Your goal: State how many lines in the following entries contain the word "units". No other output.

── Supplied records

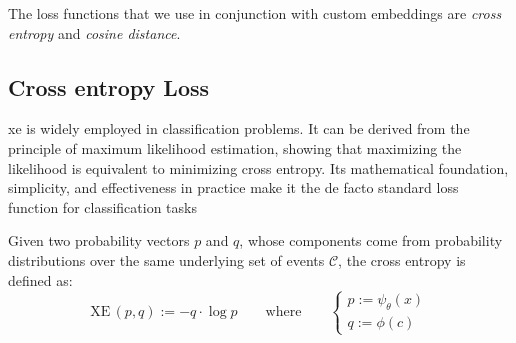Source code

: The loss functions that we use in conjunction with custom embeddings are \emph{cross entropy} and \emph{cosine distance}.


\subsection{Cross entropy Loss}
\label{subsec:cross-entropy-loss}

\acrfull{xe} is widely employed in classification problems. It can be derived from the principle of maximum likelihood estimation, showing that maximizing the likelihood is equivalent to minimizing cross entropy. Its mathematical foundation, simplicity, and effectiveness in practice make it the de facto standard loss function for classification tasks~\cite{ImagenetClassiKrizhe2017, VeryDeepConvoSimony2014, GoingDeeperWiSzeged2014, DeepResidualLHeKa2015, DenselyConnectHuang2016, EfficientnetRTanM2019, Efficientnetv2TanM2021, AnImageIsWorDosovi2020}

Given two probability vectors $p$ and $q$, whose components come from probability distributions over the same underlying set of events $\mathcal{C}$, the cross entropy is defined as:
\begin{equation}
  \textrm{XE} \, (p, q) := - q \cdot \log p
  \label{eq:cross-entropy}
  \qquad \textrm{where} \qquad
  \begin{cases}
    p := \psi_\theta(x) \\
    q := \phi(c)
  \end{cases}
\end{equation}

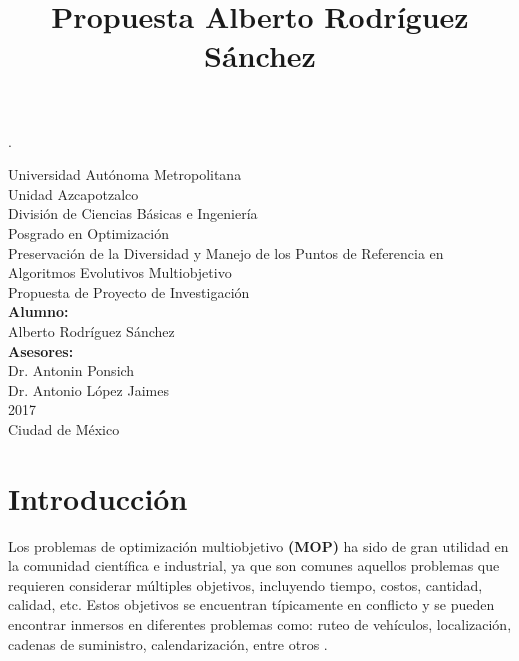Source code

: \documentclass[letterpaper,10pt]{article}
\title{Propuesta Alberto Rodríguez Sánchez}
\begin{document}
\renewcommand{\refname}{Bibliografía}.
\thispagestyle{empty}

\begin{center}
    {\Huge Universidad Autónoma Metropolitana }\\
    {\huge Unidad Azcapotzalco}\\
    \vspace{0.5cm}
    {\Large División de Ciencias Básicas e Ingeniería}\\
    \vspace{1.0cm}
    {\large Posgrado en Optimización}\\
    \vspace{2.0cm}    
    {\Large Preservación de la Diversidad y Manejo de los Puntos de Referencia en Algoritmos Evolutivos Multiobjetivo}\\
    \vspace{1.0cm}
    {\large Propuesta de Proyecto de Investigación}\\
    \vspace{2.0cm}
    {\large\textbf{Alumno:}}\\
    Alberto Rodríguez Sánchez\\
    \vspace{1.5cm}
    \bigskip
    {\large\textbf{Asesores:}}\\
    Dr. Antonin Ponsich\\
    Dr. Antonio López Jaimes\\
    \vspace{1.5cm}
     2017\\
    \vspace{1.0cm}
    Ciudad de México\\
\end{center}
\newpage
\tableofcontents
\newpage
\section{Introducción}

Los problemas de optimización multiobjetivo \textbf{(MOP)} ha sido de gran utilidad en la comunidad científica e industrial, ya que son comunes aquellos problemas que requieren
considerar múltiples objetivos, incluyendo tiempo, costos, cantidad, calidad, etc. Estos objetivos se encuentran típicamente en conflicto y se pueden encontrar inmersos en
diferentes problemas como: ruteo de vehículos, localización, cadenas de suministro, calendarización, entre otros \cite{coello2004applications}.\\
\end{document}
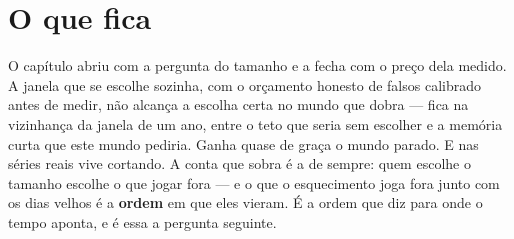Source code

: \section{O que fica}

O capítulo abriu com a pergunta do tamanho e a fecha com o preço dela medido. A janela que se
escolhe sozinha, com o orçamento honesto de falsos calibrado antes de medir, não alcança a escolha
certa no mundo que dobra --- fica na vizinhança da janela de um ano, entre o teto que seria sem
escolher e a memória curta que este mundo pediria. Ganha quase de graça o mundo parado. E nas
séries reais vive cortando. A conta que sobra é a de sempre: quem escolhe o tamanho escolhe o que
jogar fora --- e o que o esquecimento joga fora junto com os dias velhos é a \textbf{ordem} em que
eles vieram. É a ordem que diz para onde o tempo aponta, e é essa a pergunta seguinte.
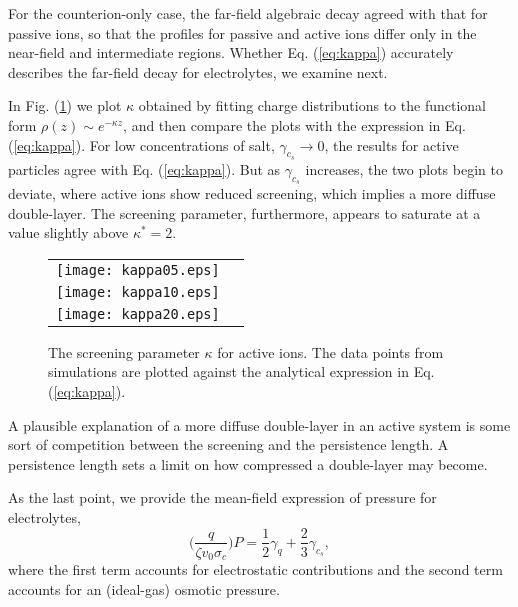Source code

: \documentclass[pre,twocolumn,graphicx]{revtex4-1}
\newcommand{\be}{\begin{equation}}
\newcommand{\ee}{\end{equation}}
\begin{document}
For the counterion-only case, the far-field algebraic decay agreed with that for passive 
ions, so that the profiles for passive and active ions differ only in the near-field and intermediate regions.   
Whether Eq. (\ref{eq:kappa}) accurately describes the far-field decay for electrolytes, we examine next.  



In Fig. (\ref{fig:kappa}) we plot $\kappa$ obtained by fitting charge distributions to the 
functional form $\rho(z)\sim e^{-\kappa z}$, and then compare the plots 
with the expression in Eq. (\ref{eq:kappa}).  For low concentrations of salt, $\gamma_{c_s}\to 0$, 
the results for active particles agree with Eq. (\ref{eq:kappa}).  
But as $\gamma_{c_s}$ increases, the two plots 
begin to deviate, where active ions show reduced screening, which 
implies a more diffuse double-layer.  The screening parameter, furthermore, appears to 
saturate at a value slightly above $\kappa^* =  2$.  
\graphicspath{{figures/}}
\begin{figure}[h] 
 \begin{center}
 \begin{tabular}{rr}
  \texttt{[image: kappa05.eps]}\\
  \texttt{[image: kappa10.eps]}\\
  \texttt{[image: kappa20.eps]}
 \end{tabular}
 \end{center}
\caption{ The screening parameter $\kappa$ for active ions.  The data points from simulations are plotted 
against the analytical expression in Eq. (\ref{eq:kappa}).} 
\label{fig:kappa}
\end{figure}

A plausible explanation of a more diffuse double-layer in an active system is some sort of competition between the 
screening and the persistence length.  A persistence length sets a limit on how compressed a double-layer may become.  


As the last point, we provide the mean-field expression of pressure for electrolytes,  
\be
\bigg(\frac{q}{\zeta v_0\sigma_c}\bigg) P = \frac{1}{2}\gamma_q + \frac{2}{3}\gamma_{c_s}, 
\ee
where the first term accounts for electrostatic contributions and the second term accounts for 
an (ideal-gas) osmotic pressure.  
\end{document}

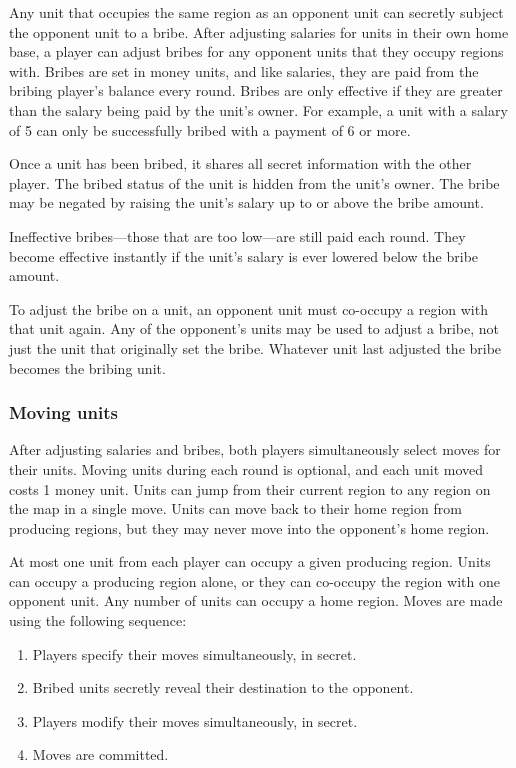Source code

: \documentclass[12pt]{article}
\begin{document}
Any unit that occupies the same region as an opponent unit can secretly subject the opponent unit to a bribe.  After adjusting salaries for units in their own home base, a player can adjust bribes for any opponent units that they occupy regions with.  Bribes are set in money units, and like salaries, they are paid from the bribing player's balance every round.  Bribes are only effective if they are greater than the salary being paid by the unit's owner.  For example, a unit with a salary of 5 can only be successfully bribed with a payment of 6 or more.

Once a unit has been bribed, it shares all secret information with the other player.  The bribed status of the unit is hidden from the unit's owner.  The bribe may be negated by raising the unit's salary up to or above the bribe amount.

Ineffective bribes---those that are too low---are still paid each round.  They become effective instantly if the unit's salary is ever lowered below the bribe amount.

To adjust the bribe on a unit, an opponent unit must co-occupy a region with that unit again.  Any of the opponent's units may be used to adjust a bribe, not just the unit that originally set the bribe.  Whatever unit last adjusted the bribe becomes the bribing unit.

\subsubsection{Moving units}

After adjusting salaries and bribes, both players simultaneously select moves for their units.  Moving units during each round is optional, and each unit moved costs 1 money unit.  Units can jump from their current region to any region on the map in a single move.  Units can move back to their home region from producing regions, but they may never move into the opponent's home region.

At most one unit from each player can occupy a given producing region.  Units can occupy a producing region alone, or they can co-occupy the region with one opponent unit.  Any number of units can occupy a home region.  Moves are made using the following sequence:
\begin{enumerate}
\item Players specify their moves simultaneously, in secret.
\item Bribed units secretly reveal their destination to the opponent.
\item Players modify their moves simultaneously, in secret.
\item Moves are committed.
\end{enumerate}
\end{document}
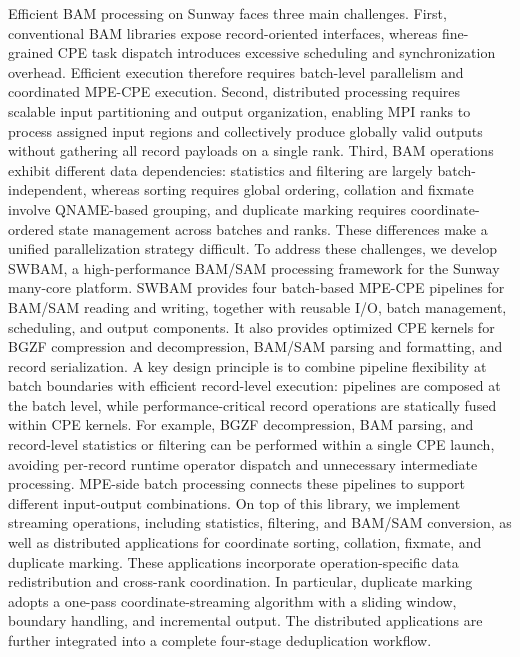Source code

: \documentclass[lettersize,journal]{IEEEtran}
\begin{document}
Efficient BAM processing on Sunway faces three main challenges.
First, conventional BAM libraries expose record-oriented interfaces, whereas fine-grained CPE task dispatch introduces excessive scheduling and synchronization overhead. Efficient execution therefore requires batch-level parallelism and coordinated MPE-CPE execution.
Second, distributed processing requires scalable input partitioning and output organization, enabling MPI ranks to process assigned input regions and collectively produce globally valid outputs without gathering all record payloads on a single rank.
Third, BAM operations exhibit different data dependencies: statistics and filtering are largely batch-independent, whereas sorting requires global ordering, collation and fixmate involve QNAME-based grouping, and duplicate marking requires coordinate-ordered state management across batches and ranks.
These differences make a unified parallelization strategy difficult.
To address these challenges, we develop SWBAM, a high-performance BAM/SAM processing framework for the Sunway many-core platform.
SWBAM provides four batch-based MPE-CPE pipelines for BAM/SAM reading and writing, together with reusable I/O, batch management, scheduling, and output components.
It also provides optimized CPE kernels for BGZF compression and decompression, BAM/SAM parsing and formatting, and record serialization.
A key design principle is to combine pipeline flexibility at batch boundaries with efficient record-level execution: pipelines are composed at the batch level, while performance-critical record operations are statically fused within CPE kernels.
For example, BGZF decompression, BAM parsing, and record-level statistics or filtering can be performed within a single CPE launch, avoiding per-record runtime operator dispatch and unnecessary intermediate processing.
MPE-side batch processing connects these pipelines to support different input-output combinations.
On top of this library, we implement streaming operations, including statistics, filtering, and BAM/SAM conversion, as well as distributed applications for coordinate sorting, collation, fixmate, and duplicate marking.
These applications incorporate operation-specific data redistribution and cross-rank coordination.
In particular, duplicate marking adopts a one-pass coordinate-streaming algorithm with a sliding window, boundary handling, and incremental output.
The distributed applications are further integrated into a complete four-stage deduplication workflow.
\end{document}
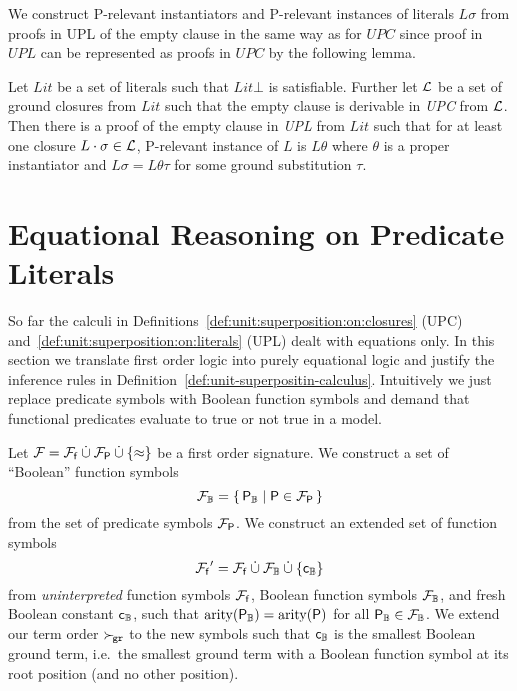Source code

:     We construct P-relevant instantiators and P-relevant instances
    of literals \( L\sigma \) from proofs in UPL of the empty clause
    in the same way as for \( UPC \) since proof in \( UPL \) 
    can be represented as
    proofs in \( UPC \) by the following lemma.

    \begin{lemma}\cite{GK2004csl}
        Let \(Lit\) be a set of literals such that \( Lit\bot \) is satisfiable.
        Further let \( \mathcal{L} \) be a set of ground closures from \( Lit \)
        such that the empty clause is derivable in \emph{UPC} from \( \mathcal{L} \).
        Then there is a proof of the empty clause in \emph{UPL} from \( Lit \)
        such that for at least one closure \( L \cdot \sigma \in \mathcal{L} \),
        P-relevant instance of \(L\) is \( L\theta \)
        where \( \theta \) is a proper instantiator
        and \( L\sigma = L\theta\tau \) for some ground substitution \( \tau \).
    \end{lemma}

    \section{Equational Reasoning on Predicate Literals}\label{sec:equational:reasoning:on:predicates}

    So far the calculi in Definitions~\ref{def:unit:superposition:on:closures} (UPC)
    and~\ref{def:unit:superposition:on:literals} (UPL) dealt
    with equations only.
    In this section we translate first order logic
    into purely equational logic and
    justify the inference rules in Definition~\vref{def:unit-superpositin-calculus}.
    Intuitively we just replace predicate symbols with Boolean function symbols
    and demand that functional predicates evaluate to true or not true in a model.

    \begin{definition}
        Let \( \mathcal{F} = {\mathcal{F}_{\mathsf{f}}} \mathbin{\dot\cup} {\mathcal{F}_{\mathsf{P}}} \mathbin{\dot\cup} \{\approx \} \) be a first order signature.
        We construct a set of “Boolean” function symbols
        \[
            {\mathcal{F}}_{\mathbb{B}} = \{ \, {\mathsf{P}}_{\mathbb{B}} \mid \mathsf{P} \in {\mathcal{F}_{\mathsf{P}}} \, \}
        \]
        from the set of predicate symbols \( {\mathcal{F}_{\mathsf{P}}} \).
        We construct an extended set of function symbols
        \[
            {\mathcal{F}_{\mathsf{f}}}' = {\mathcal{F}_{\mathsf{f}}}
            \mathbin{\dot\cup}
            {\mathcal{F}}_{\mathbb{B}}
 \mathbin{\dot\cup}
            \{ {\mathsf{c}}_{\mathbb{B}}
            \}
            \]
        from \emph{uninterpreted} function symbols \( {\mathcal{F}_{\mathsf{f}}} \),
        Boolean function symbols \( {\mathcal{F}}_{\mathbb{B}} \),
        and fresh Boolean constant \( {\mathsf{c}}_{\mathbb{B}} \),
        such that \( \operatorname{arity}({\mathsf{P}}_{\mathbb{B}}) = \operatorname{arity}(\mathsf{P}) \) for all \( {\mathsf{P}}_{\mathbb{B}}\in{\mathcal{F}}_{\mathbb{B}} \).
        We extend our term order \( \mathrel\succ_{\!\mathtt{gr}} \) to the new symbols
        such that \( {\mathsf{c}}_{\mathbb{B}} \) is the smallest Boolean ground term,
        i.e.~the smallest ground term with a Boolean function symbol
        at its root position (and no other position).
    \end{definition}

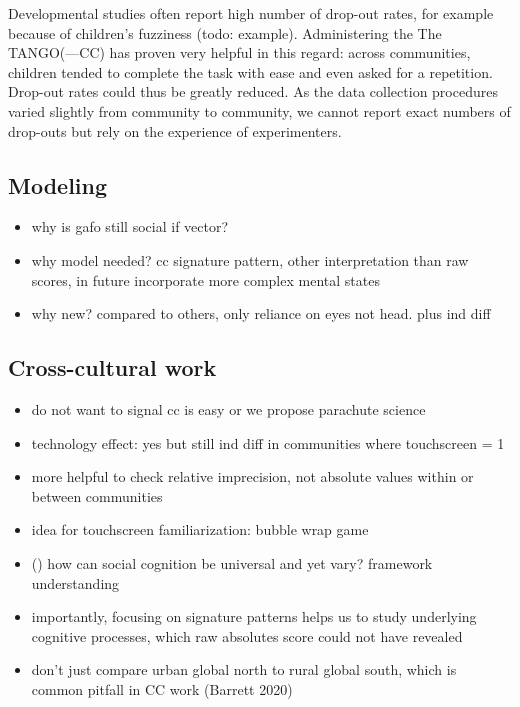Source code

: \documentclass[
]{scrbook}
\providecommand{\tightlist}{%
  \setlength{\itemsep}{0pt}\setlength{\parskip}{0pt}}
\begin{document}
Developmental studies often report high number of drop-out rates, for example because of children's fuzziness (todo: example). Administering the The TANGO(---CC) has proven very helpful in this regard: across communities, children tended to complete the task with ease and even asked for a repetition. Drop-out rates could thus be greatly reduced. As the data collection procedures varied slightly from community to community, we cannot report exact numbers of drop-outs but rely on the experience of experimenters.

\subsection{Modeling}\label{modeling}

\begin{itemize}
\tightlist
\item
  why is gafo still social if vector?
\item
  why model needed? cc signature pattern, other interpretation than raw scores, in future incorporate more complex mental states
\item
  why new? compared to others, only reliance on eyes not head. plus ind diff
\end{itemize}

\subsection{Cross-cultural work}\label{cross-cultural-work}

\begin{itemize}
\tightlist
\item
  do not want to signal cc is easy or we propose parachute science
\item
  technology effect: yes but still ind diff in communities where touchscreen = 1
\item
  more helpful to check relative imprecision, not absolute values within or between communities
\item
  idea for touchscreen familiarization: bubble wrap game
\item
  () how can social cognition be universal and yet vary? framework understanding
\item
  importantly, focusing on signature patterns helps us to study underlying cognitive processes, which raw absolutes score could not have revealed
\item
  don't just compare urban global north to rural global south, which is common pitfall in CC work (Barrett 2020)
\end{itemize}
\end{document}
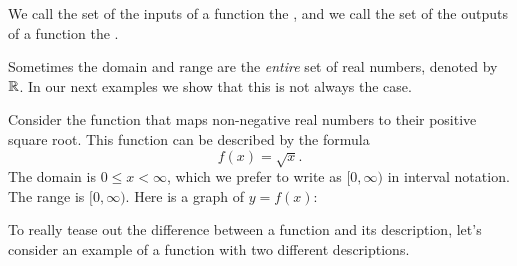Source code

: \documentclass{ximera}
\begin{document}
\begin{definition}
  We call the set of the inputs of a function the
  , and we call the set of the outputs of a
  function the .
\end{definition}

Sometimes the domain and range are the \textit{entire} set of real
numbers, denoted by $\mathbb R$. In our next examples we show that this is
not always the case.

\begin{example}
Consider the function that maps non-negative real numbers to their
positive square root. This function can be described by the
formula
\[
f(x) = \sqrt{x}.
\]
The domain is $0\le x<\infty$, which we prefer to write as
$[0,\infty)$ in interval notation. The range is $[0,\infty)$.  Here is
    a graph of $y=f(x)$:
\begin{image}
\end{image}
\end{example}

To really tease out the difference between a function and its
description, let's consider an example of a function with two
different descriptions.
\end{document}

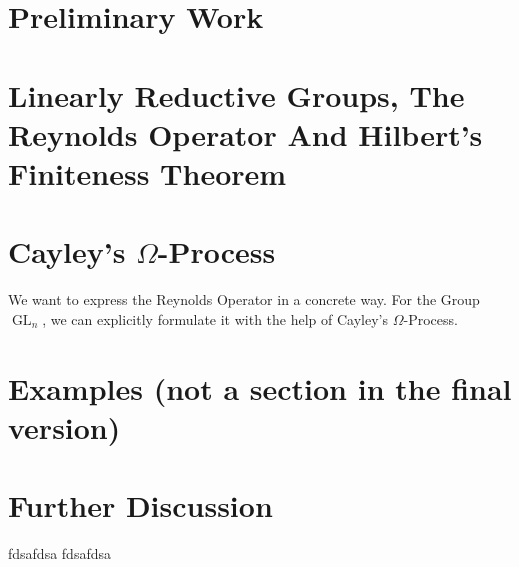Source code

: \documentclass{article}
\theoremstyle{prrt}
\begin{document}
\section{Preliminary Work}\label{pw}

\bigskip



\section{Linearly Reductive Groups, The Reynolds Operator And Hilbert's Finiteness Theorem}



\section{Cayley's $\Omega$-Process}

We want to express the Reynolds Operator in a concrete way.
For the Group $\operatorname{GL}_n$, we can explicitly formulate it with the help of Cayley's $\Omega$-Process.



\section{Examples (not a section in the final version)}



\section{Further Discussion}
fdsafdsa
fdsafdsa

% 
%
% 


\end{document}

────

Answer to this exercise: 6